Matt and his friends work as extras in Los Angeles. Together they set out on a weekend adventure that forms the basis of Baghead. Taking loose cues from The Evil Dead and The Blair Witch Project, we get to see what’s sorely missing in American Horror. Interpersonal relationships and character based drama is so fucking void in American horror that it’s no wonder why the genre isn’t taken seriously.
The man lurking outside your bedroom window wearing a mask is scary. It isn’t scary when you get to know too much about the perceived monster. What works as a true scare is how your housemates respond. The rest of the film purposefully delves into the melodramatic structure that plagues any number of genre flicks Post World War II.
What the Duplass Brothers succeeded at was creating a sense of worry. True horror isn’t really horror without the sidecar emotions. Gore isn’t an emotion. Torture isn’t an emotion. Discomfort, fear and paranoia are the building blocks for true horror. When the main cast starts working on their script, this issue comes up. So many people confuse visual disgust with emotional recognition.
When the cast starts accusing each other of being the Baghead, the real meat comes to the surface. Nobody wants to believe the surreal, as they are face to face with the reality of the situation. People are douchebags and play tricks upon each other. We automatically expect the worst from our friends and most of the time we’re not disappointed. But, how is that scary?
It’s scary because we’re always going to be brought face-to-face with the realization that what scares is the fact that anyone can turn at a moment’s notice. The uncertainity of a terrible figure waiting in the shadows is the most basic fear that destroys our sense of security. Sure, you might say that I’m reading a lot into a film that clocks in at under ninety minutes. But, that’s the genius of the Duplass Brothers.
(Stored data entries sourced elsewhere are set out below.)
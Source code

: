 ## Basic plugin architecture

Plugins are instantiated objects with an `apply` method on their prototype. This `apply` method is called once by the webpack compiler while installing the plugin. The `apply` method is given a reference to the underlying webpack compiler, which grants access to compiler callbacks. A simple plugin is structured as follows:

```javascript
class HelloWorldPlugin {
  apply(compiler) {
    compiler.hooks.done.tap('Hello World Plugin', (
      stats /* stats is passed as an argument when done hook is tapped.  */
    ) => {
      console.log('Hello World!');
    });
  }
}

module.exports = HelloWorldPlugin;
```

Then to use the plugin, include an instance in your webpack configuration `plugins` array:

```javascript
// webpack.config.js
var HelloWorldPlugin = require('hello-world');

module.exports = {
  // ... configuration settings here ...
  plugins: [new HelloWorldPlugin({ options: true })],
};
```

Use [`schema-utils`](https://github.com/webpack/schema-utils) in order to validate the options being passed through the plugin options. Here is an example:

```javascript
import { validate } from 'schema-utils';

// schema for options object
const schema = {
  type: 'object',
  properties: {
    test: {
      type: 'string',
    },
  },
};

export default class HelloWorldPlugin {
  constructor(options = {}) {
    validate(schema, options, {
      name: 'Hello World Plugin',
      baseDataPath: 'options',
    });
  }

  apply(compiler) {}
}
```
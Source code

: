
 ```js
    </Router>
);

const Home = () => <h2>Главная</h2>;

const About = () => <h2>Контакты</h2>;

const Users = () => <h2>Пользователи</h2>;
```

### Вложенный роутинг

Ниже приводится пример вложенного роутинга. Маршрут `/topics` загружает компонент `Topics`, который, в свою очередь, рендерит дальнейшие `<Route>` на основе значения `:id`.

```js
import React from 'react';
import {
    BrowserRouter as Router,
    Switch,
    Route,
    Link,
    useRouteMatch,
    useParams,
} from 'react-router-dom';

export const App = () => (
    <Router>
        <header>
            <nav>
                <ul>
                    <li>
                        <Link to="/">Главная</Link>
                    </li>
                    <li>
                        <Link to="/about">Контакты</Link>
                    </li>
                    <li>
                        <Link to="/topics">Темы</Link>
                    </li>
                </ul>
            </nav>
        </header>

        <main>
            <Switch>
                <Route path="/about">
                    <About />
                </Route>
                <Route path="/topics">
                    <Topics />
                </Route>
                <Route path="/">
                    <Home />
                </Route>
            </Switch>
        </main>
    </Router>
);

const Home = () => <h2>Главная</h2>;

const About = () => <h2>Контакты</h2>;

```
Baghead didn’t quite clear my Top Ten of 2008, but it made an impression me. Alongside Let the Right One In, it has made me rethink my relationship with horror. What matters the most in the materialistic world is loss. The ideal of loss magnified on the silver screen rarely gets shown to Americans. After all, we’re owed everything due to being the world’s number one superpower. What Baghead does is making you confront loss.
You start with the loss of identity, then security and finally life. Sure, the deaths are never implied. But, the dramatic display of sudden disappearance translates that way on-camera. There are no real answers or closure brought before you. But, that doesn’t matter. What matters is that you’ve been sucker punched. That sense of awakening you feel needs to stay with you. Apply that emotional response to any other horror film that’s come out in the last five years. Don’t be surprised when you find this experience to be unique.